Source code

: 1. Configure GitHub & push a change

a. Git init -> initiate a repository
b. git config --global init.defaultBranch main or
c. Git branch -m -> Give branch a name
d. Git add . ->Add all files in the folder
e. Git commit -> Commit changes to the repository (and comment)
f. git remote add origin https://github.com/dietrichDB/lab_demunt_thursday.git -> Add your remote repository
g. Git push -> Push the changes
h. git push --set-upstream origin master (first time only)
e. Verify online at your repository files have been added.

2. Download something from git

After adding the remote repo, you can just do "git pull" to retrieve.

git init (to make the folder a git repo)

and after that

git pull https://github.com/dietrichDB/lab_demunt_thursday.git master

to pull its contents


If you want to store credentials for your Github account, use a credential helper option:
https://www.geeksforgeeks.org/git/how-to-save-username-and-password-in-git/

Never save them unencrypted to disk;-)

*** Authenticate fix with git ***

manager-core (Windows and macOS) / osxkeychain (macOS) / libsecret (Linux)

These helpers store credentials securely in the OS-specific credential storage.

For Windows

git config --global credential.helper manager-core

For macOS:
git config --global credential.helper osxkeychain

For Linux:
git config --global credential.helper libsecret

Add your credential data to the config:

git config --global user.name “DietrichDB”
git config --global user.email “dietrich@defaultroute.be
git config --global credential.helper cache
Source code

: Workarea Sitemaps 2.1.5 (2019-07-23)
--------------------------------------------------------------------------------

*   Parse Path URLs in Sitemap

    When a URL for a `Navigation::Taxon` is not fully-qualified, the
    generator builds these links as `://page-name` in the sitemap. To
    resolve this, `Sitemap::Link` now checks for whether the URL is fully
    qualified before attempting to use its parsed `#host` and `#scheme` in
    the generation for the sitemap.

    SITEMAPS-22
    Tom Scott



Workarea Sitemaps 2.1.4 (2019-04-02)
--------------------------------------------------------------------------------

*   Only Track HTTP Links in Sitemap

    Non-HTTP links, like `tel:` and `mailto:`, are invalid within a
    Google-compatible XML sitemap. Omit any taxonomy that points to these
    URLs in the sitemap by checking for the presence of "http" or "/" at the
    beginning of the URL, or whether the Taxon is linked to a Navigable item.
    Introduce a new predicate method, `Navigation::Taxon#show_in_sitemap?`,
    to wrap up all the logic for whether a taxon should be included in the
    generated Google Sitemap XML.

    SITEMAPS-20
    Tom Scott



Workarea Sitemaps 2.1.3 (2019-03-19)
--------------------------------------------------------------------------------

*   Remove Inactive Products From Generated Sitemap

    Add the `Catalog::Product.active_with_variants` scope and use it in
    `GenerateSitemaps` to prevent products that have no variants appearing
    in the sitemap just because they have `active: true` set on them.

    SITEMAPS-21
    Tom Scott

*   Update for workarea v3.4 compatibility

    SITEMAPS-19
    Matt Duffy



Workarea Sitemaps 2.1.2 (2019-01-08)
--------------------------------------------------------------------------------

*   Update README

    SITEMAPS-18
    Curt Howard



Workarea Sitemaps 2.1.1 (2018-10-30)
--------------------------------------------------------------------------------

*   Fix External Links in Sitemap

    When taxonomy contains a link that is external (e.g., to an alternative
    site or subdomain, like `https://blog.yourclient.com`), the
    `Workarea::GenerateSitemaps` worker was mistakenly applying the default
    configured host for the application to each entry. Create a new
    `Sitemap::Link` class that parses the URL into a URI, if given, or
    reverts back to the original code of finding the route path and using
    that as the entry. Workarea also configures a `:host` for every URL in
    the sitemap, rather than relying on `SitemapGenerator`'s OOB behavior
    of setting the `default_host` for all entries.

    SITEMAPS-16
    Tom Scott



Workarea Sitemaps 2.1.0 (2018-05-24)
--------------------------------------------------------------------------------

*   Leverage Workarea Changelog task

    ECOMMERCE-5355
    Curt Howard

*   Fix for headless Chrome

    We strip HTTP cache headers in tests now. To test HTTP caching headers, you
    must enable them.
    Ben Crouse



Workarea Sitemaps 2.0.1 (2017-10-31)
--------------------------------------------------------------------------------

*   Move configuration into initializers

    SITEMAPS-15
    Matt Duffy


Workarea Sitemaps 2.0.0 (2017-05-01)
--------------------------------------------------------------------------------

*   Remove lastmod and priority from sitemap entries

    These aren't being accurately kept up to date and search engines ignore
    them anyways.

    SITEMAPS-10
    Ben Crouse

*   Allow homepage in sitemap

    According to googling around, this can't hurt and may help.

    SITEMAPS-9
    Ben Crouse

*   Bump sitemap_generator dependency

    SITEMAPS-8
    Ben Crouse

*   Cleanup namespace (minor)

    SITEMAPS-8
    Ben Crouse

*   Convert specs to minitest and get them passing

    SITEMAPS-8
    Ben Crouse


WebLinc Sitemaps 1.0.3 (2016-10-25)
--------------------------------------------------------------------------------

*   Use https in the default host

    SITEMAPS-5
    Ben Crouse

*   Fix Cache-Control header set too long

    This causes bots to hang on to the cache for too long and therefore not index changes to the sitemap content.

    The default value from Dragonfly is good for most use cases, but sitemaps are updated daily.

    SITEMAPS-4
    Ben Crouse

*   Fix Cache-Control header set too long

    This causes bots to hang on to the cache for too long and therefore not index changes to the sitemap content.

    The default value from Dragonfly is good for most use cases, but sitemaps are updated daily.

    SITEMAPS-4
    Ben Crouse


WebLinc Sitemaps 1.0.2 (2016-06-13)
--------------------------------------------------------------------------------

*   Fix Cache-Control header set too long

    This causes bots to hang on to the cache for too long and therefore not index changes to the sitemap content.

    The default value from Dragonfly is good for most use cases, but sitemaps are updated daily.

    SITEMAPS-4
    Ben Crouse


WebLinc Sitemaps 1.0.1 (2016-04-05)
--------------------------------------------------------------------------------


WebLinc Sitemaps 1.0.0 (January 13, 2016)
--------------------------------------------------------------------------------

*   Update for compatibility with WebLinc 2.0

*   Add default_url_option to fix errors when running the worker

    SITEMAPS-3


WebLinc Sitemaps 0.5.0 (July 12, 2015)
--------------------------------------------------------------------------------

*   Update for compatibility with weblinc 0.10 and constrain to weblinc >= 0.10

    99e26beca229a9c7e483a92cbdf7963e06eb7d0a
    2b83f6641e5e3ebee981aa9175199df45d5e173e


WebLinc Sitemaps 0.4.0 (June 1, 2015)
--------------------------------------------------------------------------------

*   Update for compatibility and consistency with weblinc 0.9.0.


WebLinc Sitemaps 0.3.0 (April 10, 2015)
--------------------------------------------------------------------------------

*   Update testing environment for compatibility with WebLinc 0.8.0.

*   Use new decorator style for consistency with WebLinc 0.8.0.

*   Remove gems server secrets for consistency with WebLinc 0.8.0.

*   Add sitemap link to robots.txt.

□ □ □ □

About this task: Reproduce each line from the data that has "Google" in it.

Result of this task:
    Google-compatible XML sitemap. Omit any taxonomy that points to these
    generated Google Sitemap XML.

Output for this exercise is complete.